Some nuclear waste can be recycled. Used nuclear fuel can be recycled to form fresh fuel and by-products in some cases. The UK government is committed to recycling at least 50% of nuclear waste from decommissioning. However, nuclear waste recycling doesn’t happen in all countries as the process is expensive and dangerous.
What is the biggest problem with radioactive waste?
The biggest problem is that improper radioactive waste management poses a risk to human health and the environment. This is because radioactive waste is incredibly hazardous as it emits radioactive particles. These can harm human health, add to pollution, and contaminate other waste.
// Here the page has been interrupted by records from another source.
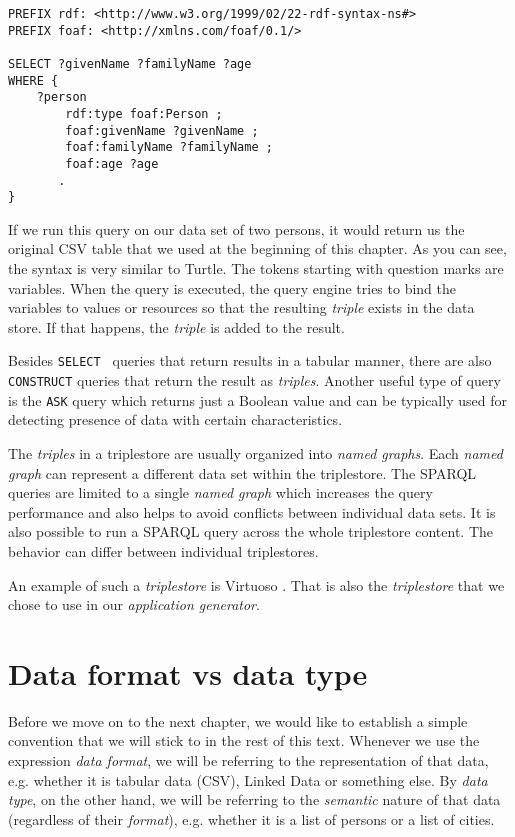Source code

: \begin{verbatim}
PREFIX rdf: <http://www.w3.org/1999/02/22-rdf-syntax-ns#>
PREFIX foaf: <http://xmlns.com/foaf/0.1/>

SELECT ?givenName ?familyName ?age
WHERE {
    ?person
        rdf:type foaf:Person ; 
        foaf:givenName ?givenName ;
        foaf:familyName ?familyName ;
        foaf:age ?age
       . 
}
\end{verbatim}

If we run this query on our data set of two persons, it would return us the original CSV table that we used at the beginning of this chapter. As you can see, the syntax is very similar to Turtle. The tokens starting with question marks are variables. When the query is executed, the query engine tries to bind the variables to values or resources so that the resulting \emph{triple} exists in the data store. If that happens, the \emph{triple} is added to the result.

Besides \texttt{SELECT } queries that return results in a tabular manner, there are also \texttt{CONSTRUCT} queries that return the result as \emph{triples}. Another useful type of query is the \texttt{ASK} query which returns just a Boolean value and can be typically used for detecting presence of data with certain characteristics.

The \emph{triples} in a triplestore are usually organized into \emph{named graphs}. Each \emph{named graph} can represent a different data set within the triplestore. The SPARQL queries are limited to a single \emph{named graph} which increases the query performance and also helps to avoid conflicts between individual data sets. It is also possible to run a SPARQL query across the whole triplestore content. The behavior can differ between individual triplestores.

An example of such a \emph{triplestore} is Virtuoso \cite{virtuoso}. That is also the \emph{triplestore} that we chose to use in our \emph{application generator}.

\section{Data format vs data type}

Before we move on to the next chapter, we would like to establish a simple convention that we will stick to in the rest of this text. Whenever we use the expression \emph{data format}, we will be referring to the representation of that data, e.g. whether it is tabular data (CSV), Linked Data or something else. By \emph{data type}, on the other hand, we will be referring to the \emph{semantic} nature of that data (regardless of their \emph{format}), e.g. whether it is a list of persons or a list of cities.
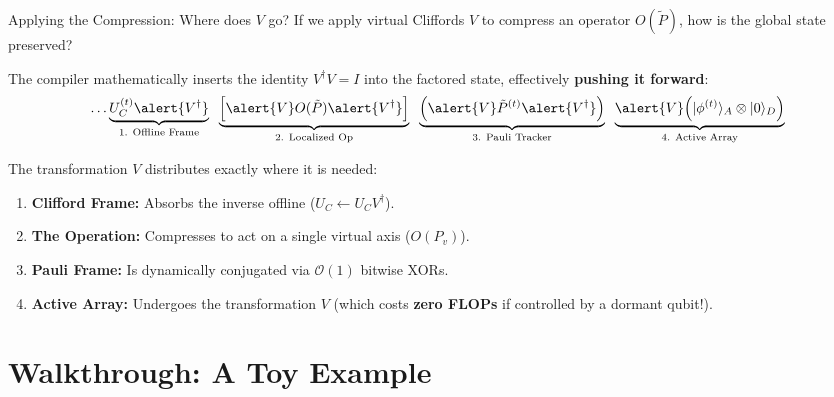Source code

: \documentclass[11pt, aspectratio=169]{beamer}
\begin{document}
\begin{frame}{Applying the Compression: Where does $V$ go?}
  If we apply virtual Cliffords $V$ to compress an operator $O(\tilde{P})$, how is the global state preserved?

  \vspace{0.5em}
  The compiler mathematically inserts the identity $V^\dagger V = I$ into the factored state, effectively \textbf{pushing it forward}:
  \begin{equation*}
      \dots \underbrace{U_C^{(t)} \alert{V^\dagger}}_{\text{1. Offline Frame}} \;\; \underbrace{\Big[ \alert{V} O(\tilde{P}) \alert{V^\dagger} \Big]}_{\text{2. Localized Op}} \;\; \underbrace{\Big( \alert{V} \tilde{P}^{(t)} \alert{V^\dagger} \Big)}_{\text{3. Pauli Tracker}} \;\; \underbrace{\alert{V} \Big( |\phi^{(t)}\rangle_A \otimes |0\rangle_D \Big)}_{\text{4. Active Array}}
  \end{equation*}

  \vspace{0.05em}
  The transformation $V$ distributes exactly where it is needed:
  \begin{enumerate}
      \item \textbf{Clifford Frame:} Absorbs the inverse offline ($U_C \leftarrow U_C V^\dagger$).
      \item \textbf{The Operation:} Compresses to act on a single virtual axis ($O(P_v)$).
      \item \textbf{Pauli Frame:} Is dynamically conjugated via $\mathcal{O}(1)$ bitwise XORs.
      \item \textbf{Active Array:} Undergoes the transformation $V$ (which costs \textbf{zero FLOPs} if controlled by a dormant qubit!).
  \end{enumerate}
\end{frame}

\section{Walkthrough: A Toy Example}
\end{document}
Radioactive contamination can spread quickly and pollute land, water, and air. If it spreads into ecosystems then humans, animals, and plants can experience health damage of varying degrees of severity. Cleaning up radioactive waste is an expensive and time-consuming task as well.
How much nuclear waste is stored in the UK?
In total, the UK currently has a reported volume of around 4,580,000m³ of radioactive waste stored. Of this about 94% is low and very low-level waste. Almost three-quarters of all nuclear waste is also currently stored at Sellafield in the UK. The volume and mass of nuclear waste are expected to increase in the UK.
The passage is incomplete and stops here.